* _WHAT THE TASK ASKS_: Please set the lines down again exactly, from the top of the entries through the line that contains "6. Functions".
┄┄┄┄┄┄┄┄┄┄
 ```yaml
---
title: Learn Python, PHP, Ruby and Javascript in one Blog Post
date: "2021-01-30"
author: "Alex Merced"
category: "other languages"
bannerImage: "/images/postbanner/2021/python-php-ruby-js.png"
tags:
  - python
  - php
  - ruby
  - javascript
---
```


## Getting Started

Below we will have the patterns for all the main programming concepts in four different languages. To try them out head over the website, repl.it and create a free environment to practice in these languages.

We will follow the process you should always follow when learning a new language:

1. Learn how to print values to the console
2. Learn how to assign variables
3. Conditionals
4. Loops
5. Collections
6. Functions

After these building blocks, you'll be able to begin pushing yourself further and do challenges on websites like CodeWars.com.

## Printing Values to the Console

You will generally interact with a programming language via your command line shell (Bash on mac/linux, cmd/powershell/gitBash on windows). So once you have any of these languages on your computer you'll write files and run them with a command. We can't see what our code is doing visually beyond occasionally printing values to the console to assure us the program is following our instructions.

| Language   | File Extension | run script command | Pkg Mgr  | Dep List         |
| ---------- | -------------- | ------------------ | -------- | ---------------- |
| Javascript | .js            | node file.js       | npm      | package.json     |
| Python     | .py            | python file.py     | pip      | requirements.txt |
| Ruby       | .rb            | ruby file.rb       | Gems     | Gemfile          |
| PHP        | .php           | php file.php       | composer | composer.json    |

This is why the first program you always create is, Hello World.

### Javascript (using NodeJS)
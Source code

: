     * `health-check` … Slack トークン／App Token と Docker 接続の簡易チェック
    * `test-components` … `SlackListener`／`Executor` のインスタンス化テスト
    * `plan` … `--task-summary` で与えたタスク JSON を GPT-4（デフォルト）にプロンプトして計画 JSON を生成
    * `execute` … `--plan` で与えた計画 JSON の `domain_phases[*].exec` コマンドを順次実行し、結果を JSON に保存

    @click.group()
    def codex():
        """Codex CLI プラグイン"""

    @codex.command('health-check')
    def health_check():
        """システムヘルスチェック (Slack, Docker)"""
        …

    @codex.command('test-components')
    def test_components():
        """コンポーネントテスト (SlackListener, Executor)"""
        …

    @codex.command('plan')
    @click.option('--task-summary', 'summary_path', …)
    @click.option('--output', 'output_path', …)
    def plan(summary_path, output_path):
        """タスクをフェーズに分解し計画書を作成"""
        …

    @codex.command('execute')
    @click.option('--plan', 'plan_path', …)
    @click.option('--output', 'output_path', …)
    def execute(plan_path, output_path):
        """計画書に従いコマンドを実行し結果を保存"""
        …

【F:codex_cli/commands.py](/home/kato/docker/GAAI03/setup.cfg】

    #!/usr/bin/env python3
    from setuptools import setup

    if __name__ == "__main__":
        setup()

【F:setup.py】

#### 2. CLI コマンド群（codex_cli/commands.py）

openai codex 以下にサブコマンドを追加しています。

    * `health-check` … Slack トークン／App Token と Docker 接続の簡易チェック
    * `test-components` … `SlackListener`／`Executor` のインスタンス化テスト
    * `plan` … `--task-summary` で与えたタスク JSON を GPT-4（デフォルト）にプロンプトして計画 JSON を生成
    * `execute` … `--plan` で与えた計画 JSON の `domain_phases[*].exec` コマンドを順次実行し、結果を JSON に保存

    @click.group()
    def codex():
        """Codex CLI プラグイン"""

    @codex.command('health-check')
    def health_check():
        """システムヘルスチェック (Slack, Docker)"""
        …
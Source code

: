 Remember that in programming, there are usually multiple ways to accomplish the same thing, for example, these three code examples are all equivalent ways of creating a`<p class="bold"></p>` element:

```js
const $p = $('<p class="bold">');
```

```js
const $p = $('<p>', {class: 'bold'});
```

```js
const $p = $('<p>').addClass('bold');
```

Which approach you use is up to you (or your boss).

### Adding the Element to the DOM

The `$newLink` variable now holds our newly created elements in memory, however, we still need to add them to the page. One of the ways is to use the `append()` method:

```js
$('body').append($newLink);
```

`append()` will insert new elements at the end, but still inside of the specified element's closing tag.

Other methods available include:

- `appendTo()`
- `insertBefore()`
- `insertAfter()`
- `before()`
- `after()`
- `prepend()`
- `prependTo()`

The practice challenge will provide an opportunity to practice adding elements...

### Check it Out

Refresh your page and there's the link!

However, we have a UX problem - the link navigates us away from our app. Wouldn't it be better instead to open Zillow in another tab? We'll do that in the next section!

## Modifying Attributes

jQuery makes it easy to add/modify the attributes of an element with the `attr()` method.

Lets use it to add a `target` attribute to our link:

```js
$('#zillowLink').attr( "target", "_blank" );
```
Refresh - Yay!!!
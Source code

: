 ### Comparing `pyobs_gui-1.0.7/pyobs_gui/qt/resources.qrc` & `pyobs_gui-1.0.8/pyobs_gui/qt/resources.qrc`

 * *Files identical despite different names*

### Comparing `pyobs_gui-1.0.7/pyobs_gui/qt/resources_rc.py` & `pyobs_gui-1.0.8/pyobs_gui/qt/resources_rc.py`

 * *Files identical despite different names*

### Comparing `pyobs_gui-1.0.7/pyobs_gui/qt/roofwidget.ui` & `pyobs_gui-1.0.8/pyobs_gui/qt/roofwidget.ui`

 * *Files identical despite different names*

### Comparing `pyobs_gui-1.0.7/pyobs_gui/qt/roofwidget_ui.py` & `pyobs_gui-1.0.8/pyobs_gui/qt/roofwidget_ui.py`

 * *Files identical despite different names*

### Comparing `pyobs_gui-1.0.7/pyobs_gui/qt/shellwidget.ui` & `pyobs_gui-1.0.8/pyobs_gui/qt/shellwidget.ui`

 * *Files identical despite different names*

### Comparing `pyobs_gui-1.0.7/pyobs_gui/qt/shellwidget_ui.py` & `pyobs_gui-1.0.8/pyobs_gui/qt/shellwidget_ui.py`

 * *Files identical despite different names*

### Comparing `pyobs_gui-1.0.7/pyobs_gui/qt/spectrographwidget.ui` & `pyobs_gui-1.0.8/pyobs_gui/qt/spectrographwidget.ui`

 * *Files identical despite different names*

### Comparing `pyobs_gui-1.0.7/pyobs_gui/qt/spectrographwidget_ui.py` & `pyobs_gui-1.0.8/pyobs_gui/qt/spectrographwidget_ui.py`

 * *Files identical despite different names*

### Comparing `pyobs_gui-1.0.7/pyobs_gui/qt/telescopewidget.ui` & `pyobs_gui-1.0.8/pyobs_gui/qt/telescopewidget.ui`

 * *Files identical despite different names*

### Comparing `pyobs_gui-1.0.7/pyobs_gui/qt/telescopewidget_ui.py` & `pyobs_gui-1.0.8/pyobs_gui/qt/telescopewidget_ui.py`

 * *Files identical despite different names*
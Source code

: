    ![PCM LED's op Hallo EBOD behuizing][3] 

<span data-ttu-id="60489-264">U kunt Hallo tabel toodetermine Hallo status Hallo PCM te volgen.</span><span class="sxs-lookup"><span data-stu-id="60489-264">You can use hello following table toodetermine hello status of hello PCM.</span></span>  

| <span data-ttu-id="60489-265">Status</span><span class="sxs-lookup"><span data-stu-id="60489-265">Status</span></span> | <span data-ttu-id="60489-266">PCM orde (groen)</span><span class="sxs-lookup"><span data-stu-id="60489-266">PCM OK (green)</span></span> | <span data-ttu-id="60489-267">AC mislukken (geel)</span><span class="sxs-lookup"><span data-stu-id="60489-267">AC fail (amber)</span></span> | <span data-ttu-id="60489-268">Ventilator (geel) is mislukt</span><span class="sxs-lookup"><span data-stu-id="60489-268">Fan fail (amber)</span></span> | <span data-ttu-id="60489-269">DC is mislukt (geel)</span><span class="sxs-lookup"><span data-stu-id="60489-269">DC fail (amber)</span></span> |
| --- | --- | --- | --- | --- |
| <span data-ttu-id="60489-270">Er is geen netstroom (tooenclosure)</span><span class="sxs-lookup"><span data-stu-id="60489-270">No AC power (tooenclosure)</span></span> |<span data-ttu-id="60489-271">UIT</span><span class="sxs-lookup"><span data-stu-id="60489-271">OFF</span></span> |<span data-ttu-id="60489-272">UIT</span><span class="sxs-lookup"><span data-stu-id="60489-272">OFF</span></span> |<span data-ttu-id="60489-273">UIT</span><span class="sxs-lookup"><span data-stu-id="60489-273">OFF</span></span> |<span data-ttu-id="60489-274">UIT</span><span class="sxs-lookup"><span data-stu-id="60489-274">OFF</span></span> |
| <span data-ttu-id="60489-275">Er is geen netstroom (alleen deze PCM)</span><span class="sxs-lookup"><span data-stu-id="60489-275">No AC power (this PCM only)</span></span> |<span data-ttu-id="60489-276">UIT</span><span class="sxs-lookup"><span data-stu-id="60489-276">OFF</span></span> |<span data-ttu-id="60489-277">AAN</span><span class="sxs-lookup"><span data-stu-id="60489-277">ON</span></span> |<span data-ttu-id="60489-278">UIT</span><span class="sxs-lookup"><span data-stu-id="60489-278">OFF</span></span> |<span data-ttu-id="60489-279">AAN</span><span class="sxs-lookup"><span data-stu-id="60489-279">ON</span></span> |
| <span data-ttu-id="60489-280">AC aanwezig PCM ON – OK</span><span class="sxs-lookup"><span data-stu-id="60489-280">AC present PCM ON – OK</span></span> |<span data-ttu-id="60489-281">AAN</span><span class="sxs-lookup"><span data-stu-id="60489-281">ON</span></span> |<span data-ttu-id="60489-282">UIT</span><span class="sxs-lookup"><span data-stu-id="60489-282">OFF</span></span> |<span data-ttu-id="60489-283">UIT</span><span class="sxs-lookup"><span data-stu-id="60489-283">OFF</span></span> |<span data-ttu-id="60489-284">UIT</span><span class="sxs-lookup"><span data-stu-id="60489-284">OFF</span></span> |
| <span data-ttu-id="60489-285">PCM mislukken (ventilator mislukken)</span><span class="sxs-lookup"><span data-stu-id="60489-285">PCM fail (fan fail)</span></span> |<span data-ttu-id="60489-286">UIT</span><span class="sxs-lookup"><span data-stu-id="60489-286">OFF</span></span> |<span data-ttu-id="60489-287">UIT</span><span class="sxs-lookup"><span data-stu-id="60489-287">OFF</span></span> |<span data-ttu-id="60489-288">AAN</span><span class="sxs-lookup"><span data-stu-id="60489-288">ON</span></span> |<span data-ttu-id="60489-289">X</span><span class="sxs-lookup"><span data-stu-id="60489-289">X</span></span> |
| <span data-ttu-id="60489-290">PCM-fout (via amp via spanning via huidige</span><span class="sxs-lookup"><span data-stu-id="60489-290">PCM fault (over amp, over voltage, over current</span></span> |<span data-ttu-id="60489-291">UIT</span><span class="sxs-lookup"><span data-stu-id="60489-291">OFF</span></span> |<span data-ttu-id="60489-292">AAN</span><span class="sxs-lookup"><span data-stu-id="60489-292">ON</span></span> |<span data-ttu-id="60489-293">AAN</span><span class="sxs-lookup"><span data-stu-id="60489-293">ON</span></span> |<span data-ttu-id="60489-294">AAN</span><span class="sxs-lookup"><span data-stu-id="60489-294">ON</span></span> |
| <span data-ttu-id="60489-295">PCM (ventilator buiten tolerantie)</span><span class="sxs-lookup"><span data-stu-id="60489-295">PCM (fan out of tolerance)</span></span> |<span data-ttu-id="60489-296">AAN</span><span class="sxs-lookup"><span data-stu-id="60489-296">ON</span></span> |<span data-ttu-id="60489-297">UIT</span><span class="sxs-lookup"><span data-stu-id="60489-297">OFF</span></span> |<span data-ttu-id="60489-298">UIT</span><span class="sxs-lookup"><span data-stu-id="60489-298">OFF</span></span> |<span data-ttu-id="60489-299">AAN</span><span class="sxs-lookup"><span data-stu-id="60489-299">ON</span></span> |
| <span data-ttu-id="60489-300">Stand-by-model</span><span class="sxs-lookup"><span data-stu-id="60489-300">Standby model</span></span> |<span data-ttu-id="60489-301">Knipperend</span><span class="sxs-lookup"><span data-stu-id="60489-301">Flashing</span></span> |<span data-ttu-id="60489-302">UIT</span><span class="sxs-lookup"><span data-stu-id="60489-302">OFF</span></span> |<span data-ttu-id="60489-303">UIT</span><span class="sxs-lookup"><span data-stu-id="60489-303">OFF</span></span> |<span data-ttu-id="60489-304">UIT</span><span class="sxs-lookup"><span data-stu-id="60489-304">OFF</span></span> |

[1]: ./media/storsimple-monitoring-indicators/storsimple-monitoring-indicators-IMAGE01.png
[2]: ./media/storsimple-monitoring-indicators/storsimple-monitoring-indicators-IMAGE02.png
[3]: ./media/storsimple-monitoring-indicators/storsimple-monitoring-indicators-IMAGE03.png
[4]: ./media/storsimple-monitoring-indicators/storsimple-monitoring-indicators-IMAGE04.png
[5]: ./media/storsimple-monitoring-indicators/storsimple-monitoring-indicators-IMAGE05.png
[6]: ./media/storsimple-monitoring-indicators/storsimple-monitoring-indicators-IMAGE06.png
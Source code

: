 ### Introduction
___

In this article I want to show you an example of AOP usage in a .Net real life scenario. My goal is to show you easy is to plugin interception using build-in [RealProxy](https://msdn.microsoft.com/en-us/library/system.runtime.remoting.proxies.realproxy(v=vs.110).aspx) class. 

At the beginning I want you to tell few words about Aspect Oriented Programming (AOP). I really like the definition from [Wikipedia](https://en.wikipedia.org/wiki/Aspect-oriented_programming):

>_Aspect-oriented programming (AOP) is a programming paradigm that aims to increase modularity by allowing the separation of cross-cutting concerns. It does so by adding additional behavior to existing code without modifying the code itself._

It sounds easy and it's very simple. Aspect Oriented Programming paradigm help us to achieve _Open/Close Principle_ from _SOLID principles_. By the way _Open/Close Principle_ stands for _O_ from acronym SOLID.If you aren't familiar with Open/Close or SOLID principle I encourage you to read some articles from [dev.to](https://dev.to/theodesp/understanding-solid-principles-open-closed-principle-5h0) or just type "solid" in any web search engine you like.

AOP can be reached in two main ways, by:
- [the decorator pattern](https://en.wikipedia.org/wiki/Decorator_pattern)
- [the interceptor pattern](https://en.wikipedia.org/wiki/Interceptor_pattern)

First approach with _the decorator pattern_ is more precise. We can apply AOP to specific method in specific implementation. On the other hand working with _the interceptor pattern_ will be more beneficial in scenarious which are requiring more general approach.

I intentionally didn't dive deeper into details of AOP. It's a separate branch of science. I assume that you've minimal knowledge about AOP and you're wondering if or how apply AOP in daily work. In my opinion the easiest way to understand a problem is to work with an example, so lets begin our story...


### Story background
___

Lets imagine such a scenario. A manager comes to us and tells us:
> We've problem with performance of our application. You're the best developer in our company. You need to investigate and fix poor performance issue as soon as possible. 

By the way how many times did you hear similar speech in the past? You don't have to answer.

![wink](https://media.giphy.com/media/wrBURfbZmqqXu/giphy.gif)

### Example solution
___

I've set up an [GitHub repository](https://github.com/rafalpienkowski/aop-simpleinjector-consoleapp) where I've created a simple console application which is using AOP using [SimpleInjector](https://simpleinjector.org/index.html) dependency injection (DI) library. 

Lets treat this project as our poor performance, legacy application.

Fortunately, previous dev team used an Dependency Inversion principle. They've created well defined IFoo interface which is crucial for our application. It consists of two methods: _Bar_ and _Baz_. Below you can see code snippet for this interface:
┄┄┄┄┄┄┄┄┄┄
* _SOLUTION TO THIS TASK_:
 ```yaml
---
title: Learn Python, PHP, Ruby and Javascript in one Blog Post
date: "2021-01-30"
author: "Alex Merced"
category: "other languages"
bannerImage: "/images/postbanner/2021/python-php-ruby-js.png"
tags:
  - python
  - php
  - ruby
  - javascript
---
```


## Getting Started

Below we will have the patterns for all the main programming concepts in four different languages. To try them out head over the website, repl.it and create a free environment to practice in these languages.

We will follow the process you should always follow when learning a new language:

1. Learn how to print values to the console
2. Learn how to assign variables
3. Conditionals
4. Loops
5. Collections
6. Functions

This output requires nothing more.